# About this exercise
In the data below, find every line with the string "cross" and pull it out.

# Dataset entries
--- START ---

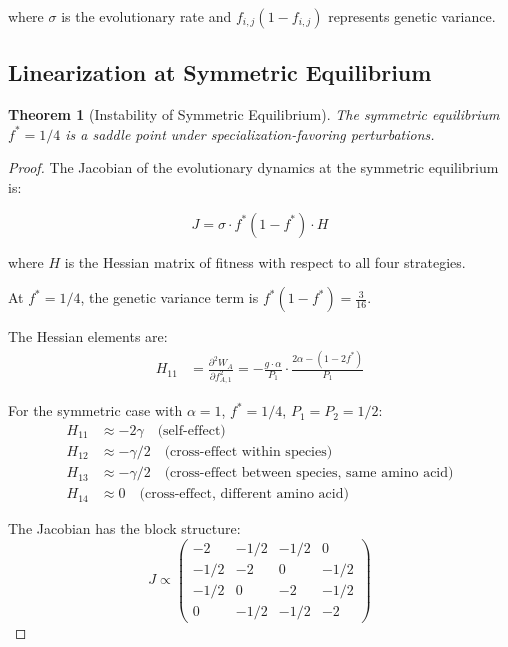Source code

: \documentclass[11pt]{article}
\newtheorem{theorem}{Theorem}
\theoremstyle{definition}
\theoremstyle{remark}
\newcommand{\pdd}[2]{\frac{\partial^2 #1}{\partial #2^2}}
\begin{document}
where $\sigma$ is the evolutionary rate and $f_{i,j}(1-f_{i,j})$ represents genetic variance.

\subsection{Linearization at Symmetric Equilibrium}

\begin{theorem}[Instability of Symmetric Equilibrium]
The symmetric equilibrium $f^* = 1/4$ is a saddle point under specialization-favoring perturbations.
\end{theorem}

\begin{proof}
The Jacobian of the evolutionary dynamics at the symmetric equilibrium is:

\begin{equation}
J = \sigma \cdot f^*(1-f^*) \cdot H
\end{equation}

where $H$ is the Hessian matrix of fitness with respect to all four strategies.

At $f^* = 1/4$, the genetic variance term is $f^*(1-f^*) = \frac{3}{16}$.

The Hessian elements are:
\begin{align}
H_{11} &= \pdd{W_A}{f_{A,1}} = -\frac{g \cdot \alpha}{P_1} \cdot \frac{2\alpha - (1 - 2f^*)}{P_1}
\end{align}

For the symmetric case with $\alpha = 1$, $f^* = 1/4$, $P_1 = P_2 = 1/2$:
\begin{align}
H_{11} &\approx -2\gamma \quad \text{(self-effect)}\\
H_{12} &\approx -\gamma/2 \quad \text{(cross-effect within species)}\\
H_{13} &\approx -\gamma/2 \quad \text{(cross-effect between species, same amino acid)}\\
H_{14} &\approx 0 \quad \text{(cross-effect, different amino acid)}
\end{align}

The Jacobian has the block structure:
\begin{equation}
J \propto \begin{pmatrix}
-2 & -1/2 & -1/2 & 0 \\
-1/2 & -2 & 0 & -1/2 \\
-1/2 & 0 & -2 & -1/2 \\
0 & -1/2 & -1/2 & -2
\end{pmatrix}
\end{equation}


\end{proof}
\end{document}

--- END ---

# Reply to the task
H_{12} &\approx -\gamma/2 \quad \text{(cross-effect within species)}\\
H_{13} &\approx -\gamma/2 \quad \text{(cross-effect between species, same amino acid)}\\
H_{14} &\approx 0 \quad \text{(cross-effect, different amino acid)}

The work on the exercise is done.